La prima cosa che ti insegnano quando vai a fare il corso da arbitro di calcio è semplice: non puoi cercare di sistemare tutti, fischiando un po' per l'uno e un po' per l'altro. A casaccio. Perché alla fine anziché accontentare tutti finisci con lo scontentare tutti. Chi arbitra così, ci dicevano i direttori di gara esperti, sbaglia due volte.

Il discorso sullo Stato dell'Unione tenuto ieri dalla Presidente della Commissione Ursula Von Der Leyen mi ha ricordato l'insegnamento delle vecchie "giacchette nere". Perché la leader tedesca ha fatto di tutto per non scontentare nessuno, ma ha finito con il lasciare l'amaro in bocca a tutti.

Lo ha spiegato molto bene un grande europeista come il belga Guy Verhofstadt intervenendo per l'ultima volta da membro del Parlamento Europeo al dibattito sullo Stato dell'Unione. Si è domandato retoricamente l'ex premier belga: come è possibile non immaginare una vera difesa europea pensando alle difficoltà che potrebbe incontrare la Nato da un cambio della guardia alla Casa Bianca? Come è possibile continuare a gestire dossier complicati come le sanzioni, l'economia, l'immigrazione con il voto all'unanimità? Ha ragione Guy.

Ma soprattutto ha ragione chi dice che l'Europa non sogna più: l'Europa dorme. Dorme sull'intelligenza artificiale. Dorme sulla sfida spaziale. Dorme sull'innovazione. Dorme sulle sfide dell'industria. Dorme sull'immigrazione.

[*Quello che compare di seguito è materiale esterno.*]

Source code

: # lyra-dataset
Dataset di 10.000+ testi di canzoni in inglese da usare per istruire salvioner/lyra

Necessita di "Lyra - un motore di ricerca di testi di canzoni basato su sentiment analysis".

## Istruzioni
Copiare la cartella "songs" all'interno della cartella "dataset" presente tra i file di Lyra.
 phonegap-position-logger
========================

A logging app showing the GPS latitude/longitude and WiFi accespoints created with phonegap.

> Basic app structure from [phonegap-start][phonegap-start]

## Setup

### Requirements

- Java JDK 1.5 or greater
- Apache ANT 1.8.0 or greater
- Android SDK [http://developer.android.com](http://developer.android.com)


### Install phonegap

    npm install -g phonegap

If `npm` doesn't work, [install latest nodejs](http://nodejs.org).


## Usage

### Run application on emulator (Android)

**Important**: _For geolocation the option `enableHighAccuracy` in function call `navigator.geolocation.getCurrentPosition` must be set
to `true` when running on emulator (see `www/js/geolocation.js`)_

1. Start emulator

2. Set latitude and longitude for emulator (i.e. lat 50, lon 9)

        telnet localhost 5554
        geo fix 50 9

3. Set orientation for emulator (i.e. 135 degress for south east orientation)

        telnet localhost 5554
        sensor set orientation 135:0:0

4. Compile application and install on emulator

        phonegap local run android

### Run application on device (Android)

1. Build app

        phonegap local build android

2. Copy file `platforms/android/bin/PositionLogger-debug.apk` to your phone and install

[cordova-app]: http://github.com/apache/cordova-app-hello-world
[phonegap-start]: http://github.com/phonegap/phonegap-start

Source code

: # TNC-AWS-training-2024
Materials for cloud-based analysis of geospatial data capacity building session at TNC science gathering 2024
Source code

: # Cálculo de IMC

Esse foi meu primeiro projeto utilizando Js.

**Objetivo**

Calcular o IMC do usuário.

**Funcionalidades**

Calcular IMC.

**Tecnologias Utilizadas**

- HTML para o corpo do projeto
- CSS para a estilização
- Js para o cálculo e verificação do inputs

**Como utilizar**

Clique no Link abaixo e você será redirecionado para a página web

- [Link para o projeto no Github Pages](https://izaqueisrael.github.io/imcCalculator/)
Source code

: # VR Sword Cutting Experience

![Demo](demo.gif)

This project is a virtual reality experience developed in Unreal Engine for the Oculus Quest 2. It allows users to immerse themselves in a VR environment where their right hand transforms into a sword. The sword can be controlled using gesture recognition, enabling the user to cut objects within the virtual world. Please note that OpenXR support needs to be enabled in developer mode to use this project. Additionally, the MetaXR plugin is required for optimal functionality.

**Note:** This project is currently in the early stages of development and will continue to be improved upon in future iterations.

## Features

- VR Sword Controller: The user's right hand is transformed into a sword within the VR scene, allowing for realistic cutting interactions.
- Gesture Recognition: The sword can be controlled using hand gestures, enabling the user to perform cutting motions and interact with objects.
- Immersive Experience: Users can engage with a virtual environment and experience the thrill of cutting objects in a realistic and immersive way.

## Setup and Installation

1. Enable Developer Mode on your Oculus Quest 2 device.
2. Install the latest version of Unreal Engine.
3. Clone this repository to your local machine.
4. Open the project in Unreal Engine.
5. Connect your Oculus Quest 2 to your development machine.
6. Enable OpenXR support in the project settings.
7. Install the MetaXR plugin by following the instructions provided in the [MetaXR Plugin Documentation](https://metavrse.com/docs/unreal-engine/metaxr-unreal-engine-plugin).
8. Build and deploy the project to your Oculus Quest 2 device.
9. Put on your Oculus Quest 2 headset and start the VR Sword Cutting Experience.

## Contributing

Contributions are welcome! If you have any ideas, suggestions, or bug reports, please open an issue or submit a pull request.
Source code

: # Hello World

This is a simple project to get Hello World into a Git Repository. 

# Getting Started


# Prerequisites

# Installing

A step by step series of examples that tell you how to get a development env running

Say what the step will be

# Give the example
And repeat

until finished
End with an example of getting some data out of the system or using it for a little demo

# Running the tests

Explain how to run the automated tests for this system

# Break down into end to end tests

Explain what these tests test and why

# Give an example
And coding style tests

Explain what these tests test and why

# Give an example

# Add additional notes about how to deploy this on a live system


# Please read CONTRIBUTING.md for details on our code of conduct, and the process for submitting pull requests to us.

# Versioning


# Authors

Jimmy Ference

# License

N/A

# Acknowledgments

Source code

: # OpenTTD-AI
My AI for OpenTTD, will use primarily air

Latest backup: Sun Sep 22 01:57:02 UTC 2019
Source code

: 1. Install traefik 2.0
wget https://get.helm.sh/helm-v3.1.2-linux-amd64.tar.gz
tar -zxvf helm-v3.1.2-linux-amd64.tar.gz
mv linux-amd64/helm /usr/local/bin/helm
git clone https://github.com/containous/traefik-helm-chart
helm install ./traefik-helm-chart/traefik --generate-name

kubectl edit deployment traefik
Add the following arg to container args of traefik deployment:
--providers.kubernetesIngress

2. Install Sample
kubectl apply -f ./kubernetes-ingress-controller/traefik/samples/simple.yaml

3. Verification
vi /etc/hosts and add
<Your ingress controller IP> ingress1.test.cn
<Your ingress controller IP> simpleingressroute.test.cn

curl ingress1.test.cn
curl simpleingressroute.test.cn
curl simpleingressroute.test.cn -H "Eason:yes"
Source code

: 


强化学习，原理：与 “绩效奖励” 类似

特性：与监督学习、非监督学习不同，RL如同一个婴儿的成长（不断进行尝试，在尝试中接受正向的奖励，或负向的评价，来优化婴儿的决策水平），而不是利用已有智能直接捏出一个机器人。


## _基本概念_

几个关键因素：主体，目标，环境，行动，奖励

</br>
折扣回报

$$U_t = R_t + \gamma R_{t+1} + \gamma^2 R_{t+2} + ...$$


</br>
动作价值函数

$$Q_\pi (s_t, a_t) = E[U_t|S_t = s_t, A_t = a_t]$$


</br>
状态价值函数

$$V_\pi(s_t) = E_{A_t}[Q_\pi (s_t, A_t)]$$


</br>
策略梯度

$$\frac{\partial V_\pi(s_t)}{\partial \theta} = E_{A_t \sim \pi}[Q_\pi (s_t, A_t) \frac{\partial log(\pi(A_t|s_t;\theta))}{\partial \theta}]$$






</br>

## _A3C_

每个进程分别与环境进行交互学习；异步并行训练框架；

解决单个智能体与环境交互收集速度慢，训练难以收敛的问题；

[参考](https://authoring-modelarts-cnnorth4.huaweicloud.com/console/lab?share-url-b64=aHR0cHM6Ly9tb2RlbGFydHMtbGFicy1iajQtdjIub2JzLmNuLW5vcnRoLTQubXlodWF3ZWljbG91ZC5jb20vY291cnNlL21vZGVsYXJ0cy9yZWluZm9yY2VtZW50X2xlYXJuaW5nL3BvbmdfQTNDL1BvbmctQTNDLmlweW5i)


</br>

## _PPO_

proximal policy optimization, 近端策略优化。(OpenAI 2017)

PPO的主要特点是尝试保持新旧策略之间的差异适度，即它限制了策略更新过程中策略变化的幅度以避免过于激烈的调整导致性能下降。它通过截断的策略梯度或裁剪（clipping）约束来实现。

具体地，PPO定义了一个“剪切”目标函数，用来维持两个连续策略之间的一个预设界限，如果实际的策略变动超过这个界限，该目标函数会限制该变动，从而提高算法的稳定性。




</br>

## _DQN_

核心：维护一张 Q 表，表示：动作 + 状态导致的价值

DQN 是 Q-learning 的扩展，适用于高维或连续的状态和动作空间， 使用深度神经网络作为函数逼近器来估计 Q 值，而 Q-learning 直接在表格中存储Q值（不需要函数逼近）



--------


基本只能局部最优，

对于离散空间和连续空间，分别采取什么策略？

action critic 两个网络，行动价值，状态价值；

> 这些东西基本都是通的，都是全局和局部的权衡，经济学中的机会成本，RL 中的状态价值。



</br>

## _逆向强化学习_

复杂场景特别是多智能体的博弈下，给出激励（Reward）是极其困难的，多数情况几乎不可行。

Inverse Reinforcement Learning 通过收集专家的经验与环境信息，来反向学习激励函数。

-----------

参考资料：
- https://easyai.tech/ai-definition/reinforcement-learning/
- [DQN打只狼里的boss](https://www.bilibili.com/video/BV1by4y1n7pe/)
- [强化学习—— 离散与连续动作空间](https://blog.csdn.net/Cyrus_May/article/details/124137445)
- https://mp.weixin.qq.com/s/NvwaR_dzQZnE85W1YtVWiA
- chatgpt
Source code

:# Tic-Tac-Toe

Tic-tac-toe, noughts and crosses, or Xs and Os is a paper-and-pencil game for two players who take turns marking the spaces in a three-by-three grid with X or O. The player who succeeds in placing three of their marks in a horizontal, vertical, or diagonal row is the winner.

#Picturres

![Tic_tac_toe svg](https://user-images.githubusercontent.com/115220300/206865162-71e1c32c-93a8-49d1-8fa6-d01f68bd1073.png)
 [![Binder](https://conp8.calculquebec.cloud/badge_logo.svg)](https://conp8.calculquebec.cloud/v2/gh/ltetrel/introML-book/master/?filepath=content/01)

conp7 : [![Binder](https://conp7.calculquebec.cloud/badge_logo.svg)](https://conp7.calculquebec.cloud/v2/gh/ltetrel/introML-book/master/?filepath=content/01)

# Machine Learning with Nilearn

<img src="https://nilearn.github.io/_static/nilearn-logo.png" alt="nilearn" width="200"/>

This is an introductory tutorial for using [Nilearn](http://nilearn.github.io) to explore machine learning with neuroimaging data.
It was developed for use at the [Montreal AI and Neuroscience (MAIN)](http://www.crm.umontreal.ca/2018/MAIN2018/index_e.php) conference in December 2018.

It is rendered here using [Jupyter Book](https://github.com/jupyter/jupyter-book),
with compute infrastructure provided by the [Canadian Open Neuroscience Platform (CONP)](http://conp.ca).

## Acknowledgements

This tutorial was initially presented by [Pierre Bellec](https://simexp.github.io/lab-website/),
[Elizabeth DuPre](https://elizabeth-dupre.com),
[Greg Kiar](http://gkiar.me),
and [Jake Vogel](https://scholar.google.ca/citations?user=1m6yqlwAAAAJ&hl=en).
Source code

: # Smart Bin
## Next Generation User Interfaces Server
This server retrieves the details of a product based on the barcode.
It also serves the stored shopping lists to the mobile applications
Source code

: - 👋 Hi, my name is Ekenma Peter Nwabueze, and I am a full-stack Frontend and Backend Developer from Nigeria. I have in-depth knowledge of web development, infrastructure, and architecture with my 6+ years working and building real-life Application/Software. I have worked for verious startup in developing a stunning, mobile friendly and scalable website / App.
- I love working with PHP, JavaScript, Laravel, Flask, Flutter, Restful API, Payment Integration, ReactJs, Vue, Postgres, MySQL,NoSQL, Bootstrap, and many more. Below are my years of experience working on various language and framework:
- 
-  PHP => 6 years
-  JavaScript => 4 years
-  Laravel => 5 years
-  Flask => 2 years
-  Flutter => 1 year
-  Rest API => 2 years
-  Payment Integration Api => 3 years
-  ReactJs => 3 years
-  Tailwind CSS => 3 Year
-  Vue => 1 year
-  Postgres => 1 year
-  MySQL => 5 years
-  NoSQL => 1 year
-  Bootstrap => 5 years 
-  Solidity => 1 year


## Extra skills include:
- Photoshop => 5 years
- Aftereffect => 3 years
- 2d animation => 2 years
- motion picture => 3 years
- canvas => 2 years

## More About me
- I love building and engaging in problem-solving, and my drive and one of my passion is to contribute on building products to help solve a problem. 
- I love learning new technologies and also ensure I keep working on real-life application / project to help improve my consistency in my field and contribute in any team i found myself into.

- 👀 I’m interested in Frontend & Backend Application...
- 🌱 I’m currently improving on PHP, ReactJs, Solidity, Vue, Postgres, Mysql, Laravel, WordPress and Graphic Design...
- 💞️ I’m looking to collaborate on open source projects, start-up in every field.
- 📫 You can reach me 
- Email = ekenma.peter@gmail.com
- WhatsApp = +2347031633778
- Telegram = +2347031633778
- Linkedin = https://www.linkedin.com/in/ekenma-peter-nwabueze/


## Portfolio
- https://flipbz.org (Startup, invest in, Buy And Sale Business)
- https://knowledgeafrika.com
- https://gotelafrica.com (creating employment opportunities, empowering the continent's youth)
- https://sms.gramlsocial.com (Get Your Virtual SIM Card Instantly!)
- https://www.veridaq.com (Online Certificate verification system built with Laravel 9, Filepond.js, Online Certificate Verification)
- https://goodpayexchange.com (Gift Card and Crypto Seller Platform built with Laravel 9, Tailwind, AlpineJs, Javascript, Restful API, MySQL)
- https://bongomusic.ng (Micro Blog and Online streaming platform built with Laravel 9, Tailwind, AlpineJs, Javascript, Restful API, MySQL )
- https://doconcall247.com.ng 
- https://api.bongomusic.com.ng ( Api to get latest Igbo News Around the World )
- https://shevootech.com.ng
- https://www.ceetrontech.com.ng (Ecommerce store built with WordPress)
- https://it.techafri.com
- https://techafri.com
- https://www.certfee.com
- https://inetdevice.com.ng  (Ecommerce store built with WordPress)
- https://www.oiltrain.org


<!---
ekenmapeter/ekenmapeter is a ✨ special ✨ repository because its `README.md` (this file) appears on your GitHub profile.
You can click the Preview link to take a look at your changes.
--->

L'India arriva sulla Luna, la Cina immagina la via della Seta, l'Australia sogna il G7, l'Arabia Saudita lancia la Vision 2030, il Giappone aumenta le spese per gli armamenti, il Brasile vuole guidare non solo l`America Latina, il Congo raddoppierà i suoi abitanti in otto anni. L'Europa invece si trastulla in una oscillazione perpetua tra ideologia e burocrazia. E i problemi quotidiani rimangono sullo sfondo. La BCE sembra incapace di domare il problema del carovita, la Commissione formula documenti ambiziosi privi di concretezza, i leader si rinfacciano responsabilità preparandosi a una lunghissima campagna elettorale da qui al 9 giugno 2024. E nelle stesse ore del discorso al Parlamento Europeo la tragedia bussa per l'ennesima volta alle porte dell'Europa fisica. Davanti a Lampedusa migliaia di donne e uomini, e tanti bambini, provano a terminare un viaggio di dolore e sofferenza entrando nell'Europa che per loro è Terra Promessa. Ma che gli europei non riconoscono più come tale. Mancano meno di nove mesi alle elezioni.

In nove mesi nasce un bambino, bello e delicato come i bambini che vediamo spaventati e piangenti in braccio a mamme esauste dalle violenze dei lager, dal dolore del viaggio. Non sprechiamo questi nove mesi. Sono i nove mesi della speranza. Sono i nove mesi dell'attesa. Sono i nove mesi che ci possono regalare il parto di un'Europa diversa. Ma servono idee e buona politica. Quelle che a Strasburgo ieri non sono risuonate come avremmo voluto. Come avremmo sognato.